Francis took to traveling around Europe saying what was then considered outrageous and near heresy: “May the Lord give you peace.”

The lunatic channel of peace
Many thought him crazy. But as he persisted preaching a message of peace, Francis began to attract many war-weary followers who cared for the poor.

Then Francis did something unprecedented in history, said Spoto. During the Fifth Crusade in 1219, he, a Catholic, went to meet the leader of the Muslim forces, the sultan of Egypt. Expecting to be slaughtered on the spot, Francis was instead greeted by a devout man of prayer. The experience forever changed his outlook on Muslims.

A fragile, difficult man
Francis, who died at 44, was frequently sick. Malaria, failing eyesight, even leprosy. He wasn’t a good administrator and was difficult to get along with.

But God kept talking to him. And Francis, however reluctantly sometimes, listened often enough. It’s the true stuff of saints we need to hear more often, said Spoto.

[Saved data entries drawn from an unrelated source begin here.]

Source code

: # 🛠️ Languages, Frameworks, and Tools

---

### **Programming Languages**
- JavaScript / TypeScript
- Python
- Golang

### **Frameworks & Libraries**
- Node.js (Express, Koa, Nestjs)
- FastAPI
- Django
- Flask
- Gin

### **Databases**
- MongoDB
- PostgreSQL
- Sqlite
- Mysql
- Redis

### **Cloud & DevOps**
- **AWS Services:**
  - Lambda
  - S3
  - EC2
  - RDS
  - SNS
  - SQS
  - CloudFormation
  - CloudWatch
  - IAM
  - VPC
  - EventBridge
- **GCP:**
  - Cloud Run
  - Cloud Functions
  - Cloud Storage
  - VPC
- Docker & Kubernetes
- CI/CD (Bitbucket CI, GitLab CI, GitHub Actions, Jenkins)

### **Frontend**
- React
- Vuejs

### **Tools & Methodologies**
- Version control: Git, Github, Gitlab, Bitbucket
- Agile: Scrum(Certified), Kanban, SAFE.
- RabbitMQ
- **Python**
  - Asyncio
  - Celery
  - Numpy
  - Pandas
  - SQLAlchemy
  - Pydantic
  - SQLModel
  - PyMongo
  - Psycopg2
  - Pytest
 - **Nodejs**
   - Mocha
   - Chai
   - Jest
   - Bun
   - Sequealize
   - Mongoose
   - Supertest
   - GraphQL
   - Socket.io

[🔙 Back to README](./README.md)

“You and I have not been well served by most lives of the saints that have been written and given to us, primarily because their humanity has been erased,” said Spoto. But if you scratch the surface of a saint?s life, he added, “you will find that the first moment of conversion begins a life long process, which is incomplete until death.”

In other words, saints, even Francis, wore life-long busted halos . Like you and I. And God’s call to spirituality and conversion is not a one-time shot, but a daily invitation.